This repo consists of data and steps required to solve Bandit problems.

The Bandit wargame from OverTheWire is aimed at absolute beginners. It is a game you connect to through SSH that will help you will improve your command line skills, your linux skills, and you hacker skills.

The aim of the game is to use various commands and obtain the password to enter the next level.

The goal of this level is for you to log into the game using SSH. The host to which you need to connect is bandit.labs.overthewire.org, on port 2220. The username is bandit0 and the password is bandit0. Once logged in, go to the Level 1 page to find out how to beat Level 1.

The SSH command is used to enter the level zero. Given : host name: bandit.labs.overthewire.org port: 2220 username: bandit0 password: bandit0 Step 1:

ssh bandit0@bandit.labs.overthewire.org -p 2220

Enter the givenn password: bandit0

** Note ** - Bandit does not show you the password while typing nor does it move the cursor.
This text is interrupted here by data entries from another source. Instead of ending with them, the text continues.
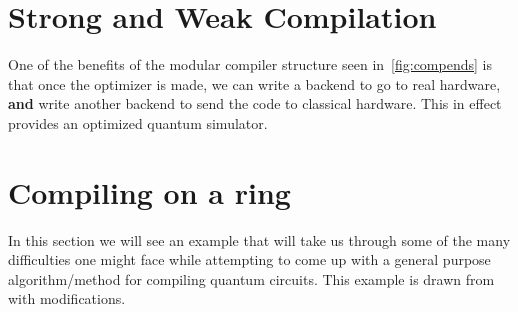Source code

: \section{Strong and Weak Compilation}


One of the benefits of the modular compiler structure seen in~\cref{fig:compends} is that once the optimizer is made, we can write a backend to go to real hardware, \textbf{and} write another backend to send the code to classical hardware.
This in effect provides an optimized quantum simulator.

\section{Compiling on a ring}

In this section we will see an example that will take us through some of the many difficulties one might face while attempting to come up with a general purpose algorithm/method for compiling quantum circuits.
This example is drawn from~\cite{ring-compilation} with modifications.

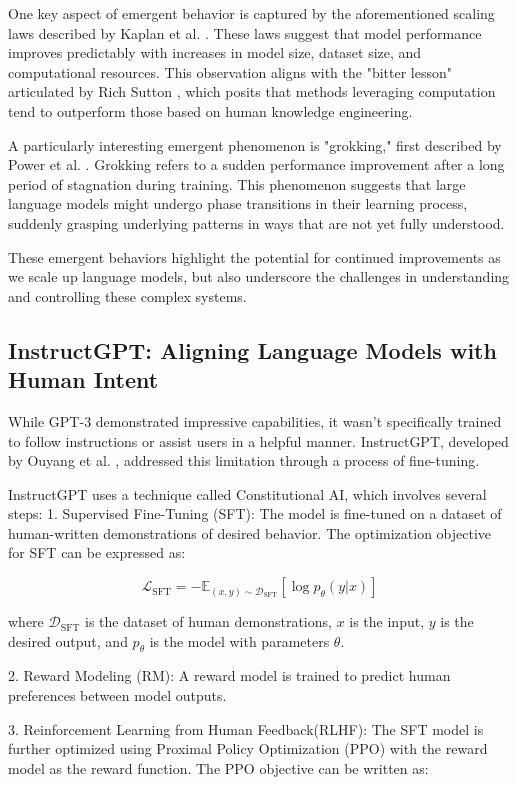 \documentclass[a4paper, oneside]{discothesis}
\begin{document}
One key aspect of emergent behavior is captured by the aforementioned scaling laws described by Kaplan et al. \cite{kaplan2020scaling}. These laws suggest that model performance improves predictably with increases in model size, dataset size, and computational resources. This observation aligns with the "bitter lesson" articulated by Rich Sutton \cite{sutton2019bitter}, which posits that methods leveraging computation tend to outperform those based on human knowledge engineering.

A particularly interesting emergent phenomenon is "grokking," first described by Power et al. \cite{power2022grokking}. Grokking refers to a sudden performance improvement after a long period of stagnation during training. This phenomenon suggests that large language models might undergo phase transitions in their learning process, suddenly grasping underlying patterns in ways that are not yet fully understood.

These emergent behaviors highlight the potential for continued improvements as we scale up language models, but also underscore the challenges in understanding and controlling these complex systems.

\subsection{InstructGPT: Aligning Language Models with Human Intent}
While GPT-3 demonstrated impressive capabilities, it wasn't specifically trained to follow instructions or assist users in a helpful manner. InstructGPT, developed by Ouyang et al. \cite{ouyang2022training}, addressed this limitation through a process of fine-tuning.

InstructGPT uses a technique called Constitutional AI, which involves several steps:
1. Supervised Fine-Tuning (SFT): The model is fine-tuned on a dataset of human-written demonstrations of desired behavior. The optimization objective for SFT can be expressed as:

   \[\mathcal{L}_{\text{SFT}} = -\mathbb{E}_{(x,y)\sim \mathcal{D}_{\text{SFT}}}[\log p_\theta(y|x)]\]

   where $\mathcal{D}_{\text{SFT}}$ is the dataset of human demonstrations, $x$ is the input, $y$ is the desired output, and $p_\theta$ is the model with parameters $\theta$.

2. Reward Modeling (RM): A reward model is trained to predict human preferences between model outputs.

3. Reinforcement Learning from Human Feedback(RLHF): The SFT model is further optimized using Proximal Policy Optimization (PPO) with the reward model as the reward function. The PPO objective can be written as:
\end{document}
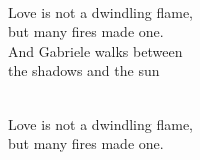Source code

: \begin{lyrics}
\\
Love is not a dwindling flame,\\
but many fires made one.\\
And Gabriele walks between\\
the shadows and the sun


\\
Love is not a dwindling flame,\\
but many fires made one.


\end{lyrics}

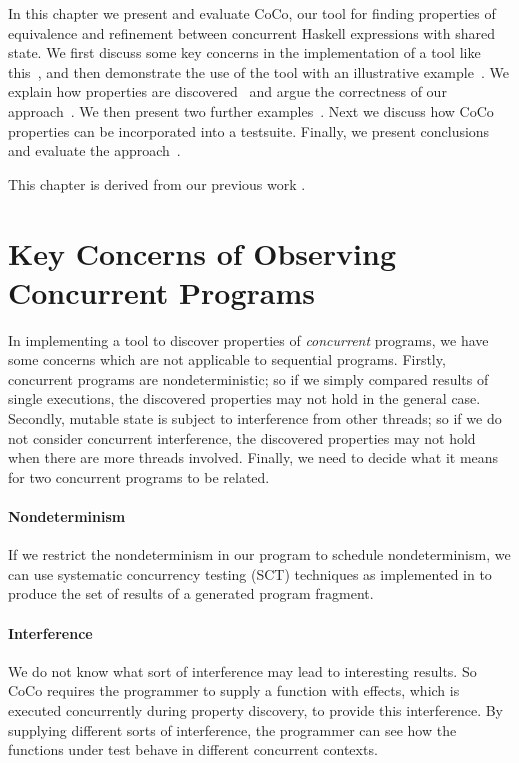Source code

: In this chapter we present and evaluate CoCo, our tool for finding
properties of equivalence and refinement between concurrent Haskell
expressions with shared state.  We first discuss some key concerns in
the implementation of a tool like this~, and then
demonstrate the use of the tool with an illustrative
example~.  We explain how properties are
discovered~ and argue the correctness of our
approach~.  We then present two further
examples~.  Next we discuss how CoCo properties can
be incorporated into a \dejafu{} testsuite.  Finally, we present
conclusions and evaluate the approach~.

This chapter is derived from our previous work .

\section{Key Concerns of Observing Concurrent Programs}
\label{sec:coco-concerns}

In implementing a tool to discover properties of \emph{concurrent}
programs, we have some concerns which are not applicable to sequential
programs.  Firstly, concurrent programs are nondeterministic; so if we
simply compared results of single executions, the discovered
properties may not hold in the general case.  Secondly, mutable state
is subject to interference from other threads; so if we do not
consider concurrent interference, the discovered properties may not
hold when there are more threads involved.  Finally, we need to decide
what it means for two concurrent programs to be related.

\paragraph{Nondeterminism}
If we restrict the nondeterminism in our program to schedule
nondeterminism, we can use systematic concurrency testing
(SCT)\cite{coons2013,musuvathi2008,musuvathi2007,flanagan2005}
techniques as implemented in \dejafu{} to produce the set of results
of a generated program fragment.

\paragraph{Interference}
We do not know what sort of interference may lead to interesting
results.  So CoCo requires the programmer to supply a function with
effects, which is executed concurrently during property discovery, to
provide this interference.  By supplying different sorts of
interference, the programmer can see how the functions under test
behave in different concurrent contexts.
To enter into a level you need to exit the previous one with the help of exit -d command.

The password for the next level is stored in a file called readme located in the home directory. Use this password to log into bandit1 using SSH. Whenever you find a password for a level, use SSH (on port 2220) to log into that level and continue the game.

We need to open a file called readme which is located in a directory called home

Step 1: Lets first check all the files that are available

ls

Step 2: Lets open the file

cat readme

Here's the password. Copy or store it somewhere to use later

NH2SXQwcBdpmTEzi3bvBHMM9H66vVXjL

The password for the next level is stored in a file called - located in the home directory

Since the file name is -, it con't be opened directly with the cat command Step 1: Lets first check all the files that are available

ls

Step 2: Lets open the file

cat ./-

Here's the password. Copy or store it somewhere to use later

rRGizSaX8Mk1RTb1CNQoXTcYZWU6lgzi

The password for the next level is stored in a file called spaces in this filename located in the home directory

Step 1: Lets first check all the files that are available

ls

Step 2: Lets open the file. This time, the file name is not a single word. Hence, we need to type the name with quatations.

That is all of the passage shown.